Input data:
·····

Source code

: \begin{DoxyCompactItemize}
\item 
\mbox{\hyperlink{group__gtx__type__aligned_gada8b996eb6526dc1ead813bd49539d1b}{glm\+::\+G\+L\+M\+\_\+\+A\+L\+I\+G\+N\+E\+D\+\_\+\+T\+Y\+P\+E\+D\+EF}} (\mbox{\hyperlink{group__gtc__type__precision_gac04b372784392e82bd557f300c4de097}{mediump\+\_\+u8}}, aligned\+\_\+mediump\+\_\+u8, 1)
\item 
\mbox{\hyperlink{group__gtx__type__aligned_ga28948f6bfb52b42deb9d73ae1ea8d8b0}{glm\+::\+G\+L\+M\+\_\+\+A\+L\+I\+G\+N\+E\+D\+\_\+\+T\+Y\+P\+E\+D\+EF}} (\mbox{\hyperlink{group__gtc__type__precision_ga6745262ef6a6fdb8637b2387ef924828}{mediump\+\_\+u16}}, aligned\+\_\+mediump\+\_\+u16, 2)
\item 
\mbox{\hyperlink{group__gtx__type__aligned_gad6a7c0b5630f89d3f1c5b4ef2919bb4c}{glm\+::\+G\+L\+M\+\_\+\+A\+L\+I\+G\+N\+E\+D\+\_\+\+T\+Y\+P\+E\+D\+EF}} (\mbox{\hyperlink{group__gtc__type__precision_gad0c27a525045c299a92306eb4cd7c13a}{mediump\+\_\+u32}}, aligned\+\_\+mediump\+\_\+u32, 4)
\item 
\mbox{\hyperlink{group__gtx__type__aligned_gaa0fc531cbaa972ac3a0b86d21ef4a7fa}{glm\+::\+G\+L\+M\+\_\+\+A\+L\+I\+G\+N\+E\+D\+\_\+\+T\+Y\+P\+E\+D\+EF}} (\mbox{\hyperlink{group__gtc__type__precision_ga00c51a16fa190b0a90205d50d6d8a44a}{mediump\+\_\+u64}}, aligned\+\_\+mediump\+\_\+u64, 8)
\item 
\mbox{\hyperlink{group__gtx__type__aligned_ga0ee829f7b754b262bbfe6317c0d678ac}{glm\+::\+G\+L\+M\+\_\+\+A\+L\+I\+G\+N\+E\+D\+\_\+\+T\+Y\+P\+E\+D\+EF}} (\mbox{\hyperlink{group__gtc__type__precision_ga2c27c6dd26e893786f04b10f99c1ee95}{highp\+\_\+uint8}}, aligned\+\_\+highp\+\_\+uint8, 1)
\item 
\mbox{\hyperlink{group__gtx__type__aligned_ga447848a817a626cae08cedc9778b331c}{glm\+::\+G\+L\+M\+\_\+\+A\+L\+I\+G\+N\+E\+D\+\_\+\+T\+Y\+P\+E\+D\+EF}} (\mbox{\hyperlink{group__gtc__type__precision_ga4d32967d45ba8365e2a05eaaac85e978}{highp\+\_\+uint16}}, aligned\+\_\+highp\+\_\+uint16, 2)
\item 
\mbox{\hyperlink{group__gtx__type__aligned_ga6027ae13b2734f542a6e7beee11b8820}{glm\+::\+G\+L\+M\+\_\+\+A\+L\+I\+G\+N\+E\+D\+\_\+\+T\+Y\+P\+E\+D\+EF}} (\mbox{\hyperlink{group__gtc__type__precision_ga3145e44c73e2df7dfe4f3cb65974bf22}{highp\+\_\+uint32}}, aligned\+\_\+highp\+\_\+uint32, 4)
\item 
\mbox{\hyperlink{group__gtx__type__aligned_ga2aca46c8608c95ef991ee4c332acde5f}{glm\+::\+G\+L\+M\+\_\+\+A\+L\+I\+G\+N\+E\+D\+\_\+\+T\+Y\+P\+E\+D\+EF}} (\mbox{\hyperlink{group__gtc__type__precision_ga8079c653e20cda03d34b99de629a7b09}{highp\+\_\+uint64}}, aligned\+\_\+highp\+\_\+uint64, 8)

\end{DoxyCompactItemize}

·····

Goal of the exercise: Check each line of the listing above. Copy it if it holds the string "highp".

Result of the exercise:
\mbox{\hyperlink{group__gtx__type__aligned_ga0ee829f7b754b262bbfe6317c0d678ac}{glm\+::\+G\+L\+M\+\_\+\+A\+L\+I\+G\+N\+E\+D\+\_\+\+T\+Y\+P\+E\+D\+EF}} (\mbox{\hyperlink{group__gtc__type__precision_ga2c27c6dd26e893786f04b10f99c1ee95}{highp\+\_\+uint8}}, aligned\+\_\+highp\+\_\+uint8, 1)
\mbox{\hyperlink{group__gtx__type__aligned_ga447848a817a626cae08cedc9778b331c}{glm\+::\+G\+L\+M\+\_\+\+A\+L\+I\+G\+N\+E\+D\+\_\+\+T\+Y\+P\+E\+D\+EF}} (\mbox{\hyperlink{group__gtc__type__precision_ga4d32967d45ba8365e2a05eaaac85e978}{highp\+\_\+uint16}}, aligned\+\_\+highp\+\_\+uint16, 2)
\mbox{\hyperlink{group__gtx__type__aligned_ga6027ae13b2734f542a6e7beee11b8820}{glm\+::\+G\+L\+M\+\_\+\+A\+L\+I\+G\+N\+E\+D\+\_\+\+T\+Y\+P\+E\+D\+EF}} (\mbox{\hyperlink{group__gtc__type__precision_ga3145e44c73e2df7dfe4f3cb65974bf22}{highp\+\_\+uint32}}, aligned\+\_\+highp\+\_\+uint32, 4)
\mbox{\hyperlink{group__gtx__type__aligned_ga2aca46c8608c95ef991ee4c332acde5f}{glm\+::\+G\+L\+M\+\_\+\+A\+L\+I\+G\+N\+E\+D\+\_\+\+T\+Y\+P\+E\+D\+EF}} (\mbox{\hyperlink{group__gtc__type__precision_ga8079c653e20cda03d34b99de629a7b09}{highp\+\_\+uint64}}, aligned\+\_\+highp\+\_\+uint64, 8)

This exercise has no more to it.